TO DO. Although the entries contain pictures, only their text goes into the copy, set down exactly.

EXTRACTED MATERIAL.
□ □ □ □ □
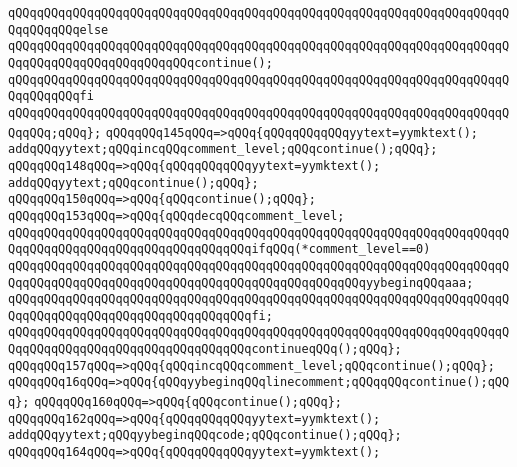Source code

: \verb|qQQqqQQqqQQqqQQqqQQqqQQqqQQqqQQqqQQqqQQqqQQqqQQqqQQqqQQqqQQqqQQqqQQqqQQqqQQqqQQqelse|\newline
\verb|qQQqqQQqqQQqqQQqqQQqqQQqqQQqqQQqqQQqqQQqqQQqqQQqqQQqqQQqqQQqqQQqqQQqqQQqqQQqqQQqqQQqqQQqqQQqqQQqcontinue();|\newline
\verb|qQQqqQQqqQQqqQQqqQQqqQQqqQQqqQQqqQQqqQQqqQQqqQQqqQQqqQQqqQQqqQQqqQQqqQQqqQQqqQQqfi|\newline
\verb|qQQqqQQqqQQqqQQqqQQqqQQqqQQqqQQqqQQqqQQqqQQqqQQqqQQqqQQqqQQqqQQqqQQqqQQqqQQq;qQQq};|\newline
\verb|qQQqqQQq145qQQq=>qQQq{qQQqqQQqqQQqyytext=yymktext();|\newline
\verb|addqQQqyytext;qQQqincqQQqcomment_level;qQQqcontinue();qQQq};|\newline
\verb|qQQqqQQq148qQQq=>qQQq{qQQqqQQqqQQqyytext=yymktext();|\newline
\verb|addqQQqyytext;qQQqcontinue();qQQq};|\newline
\verb|qQQqqQQq150qQQq=>qQQq{qQQqcontinue();qQQq};|\newline
\verb|qQQqqQQq153qQQq=>qQQq{qQQqdecqQQqcomment_level;|\newline
\verb|qQQqqQQqqQQqqQQqqQQqqQQqqQQqqQQqqQQqqQQqqQQqqQQqqQQqqQQqqQQqqQQqqQQqqQQqqQQqqQQqqQQqqQQqqQQqqQQqqQQqqQQqifqQQq(*comment_level==0)|\newline
\verb|qQQqqQQqqQQqqQQqqQQqqQQqqQQqqQQqqQQqqQQqqQQqqQQqqQQqqQQqqQQqqQQqqQQqqQQqqQQqqQQqqQQqqQQqqQQqqQQqqQQqqQQqqQQqqQQqqQQqqQQqyybeginqQQqaaa;|\newline
\verb|qQQqqQQqqQQqqQQqqQQqqQQqqQQqqQQqqQQqqQQqqQQqqQQqqQQqqQQqqQQqqQQqqQQqqQQqqQQqqQQqqQQqqQQqqQQqqQQqqQQqqQQqfi;|\newline
\verb|qQQqqQQqqQQqqQQqqQQqqQQqqQQqqQQqqQQqqQQqqQQqqQQqqQQqqQQqqQQqqQQqqQQqqQQqqQQqqQQqqQQqqQQqqQQqqQQqqQQqqQQqcontinueqQQq();qQQq};|\newline
\verb|qQQqqQQq157qQQq=>qQQq{qQQqincqQQqcomment_level;qQQqcontinue();qQQq};|\newline
\verb|qQQqqQQq16qQQq=>qQQq{qQQqyybeginqQQqlinecomment;qQQqqQQqcontinue();qQQq};|\newline
\verb|qQQqqQQq160qQQq=>qQQq{qQQqcontinue();qQQq};|\newline
\verb|qQQqqQQq162qQQq=>qQQq{qQQqqQQqqQQqyytext=yymktext();|\newline
\verb|addqQQqyytext;qQQqyybeginqQQqcode;qQQqcontinue();qQQq};|\newline
\verb|qQQqqQQq164qQQq=>qQQq{qQQqqQQqqQQqyytext=yymktext();|\newline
□ □ □ □ □
EXERCISE RESPONSE.
Source code

: \verb|qQQqqQQqqQQqqQQqqQQqqQQqqQQqqQQqqQQqqQQqqQQqqQQqqQQqqQQqqQQqqQQqqQQqqQQqqQQqqQQqelse|\newline
\verb|qQQqqQQqqQQqqQQqqQQqqQQqqQQqqQQqqQQqqQQqqQQqqQQqqQQqqQQqqQQqqQQqqQQqqQQqqQQqqQQqqQQqqQQqqQQqqQQqcontinue();|\newline
\verb|qQQqqQQqqQQqqQQqqQQqqQQqqQQqqQQqqQQqqQQqqQQqqQQqqQQqqQQqqQQqqQQqqQQqqQQqqQQqqQQqfi|\newline
\verb|qQQqqQQqqQQqqQQqqQQqqQQqqQQqqQQqqQQqqQQqqQQqqQQqqQQqqQQqqQQqqQQqqQQqqQQqqQQq;qQQq};|\newline
\verb|qQQqqQQq145qQQq=>qQQq{qQQqqQQqqQQqyytext=yymktext();|\newline
\verb|addqQQqyytext;qQQqincqQQqcomment_level;qQQqcontinue();qQQq};|\newline
\verb|qQQqqQQq148qQQq=>qQQq{qQQqqQQqqQQqyytext=yymktext();|\newline
\verb|addqQQqyytext;qQQqcontinue();qQQq};|\newline
\verb|qQQqqQQq150qQQq=>qQQq{qQQqcontinue();qQQq};|\newline
\verb|qQQqqQQq153qQQq=>qQQq{qQQqdecqQQqcomment_level;|\newline
\verb|qQQqqQQqqQQqqQQqqQQqqQQqqQQqqQQqqQQqqQQqqQQqqQQqqQQqqQQqqQQqqQQqqQQqqQQqqQQqqQQqqQQqqQQqqQQqqQQqqQQqqQQqifqQQq(*comment_level==0)|\newline
\verb|qQQqqQQqqQQqqQQqqQQqqQQqqQQqqQQqqQQqqQQqqQQqqQQqqQQqqQQqqQQqqQQqqQQqqQQqqQQqqQQqqQQqqQQqqQQqqQQqqQQqqQQqqQQqqQQqqQQqqQQqyybeginqQQqaaa;|\newline
\verb|qQQqqQQqqQQqqQQqqQQqqQQqqQQqqQQqqQQqqQQqqQQqqQQqqQQqqQQqqQQqqQQqqQQqqQQqqQQqqQQqqQQqqQQqqQQqqQQqqQQqqQQqfi;|\newline
\verb|qQQqqQQqqQQqqQQqqQQqqQQqqQQqqQQqqQQqqQQqqQQqqQQqqQQqqQQqqQQqqQQqqQQqqQQqqQQqqQQqqQQqqQQqqQQqqQQqqQQqqQQqcontinueqQQq();qQQq};|\newline
\verb|qQQqqQQq157qQQq=>qQQq{qQQqincqQQqcomment_level;qQQqcontinue();qQQq};|\newline
\verb|qQQqqQQq16qQQq=>qQQq{qQQqyybeginqQQqlinecomment;qQQqqQQqcontinue();qQQq};|\newline
\verb|qQQqqQQq160qQQq=>qQQq{qQQqcontinue();qQQq};|\newline
\verb|qQQqqQQq162qQQq=>qQQq{qQQqqQQqqQQqyytext=yymktext();|\newline
\verb|addqQQqyytext;qQQqyybeginqQQqcode;qQQqcontinue();qQQq};|\newline
\verb|qQQqqQQq164qQQq=>qQQq{qQQqqQQqqQQqyytext=yymktext();|\newline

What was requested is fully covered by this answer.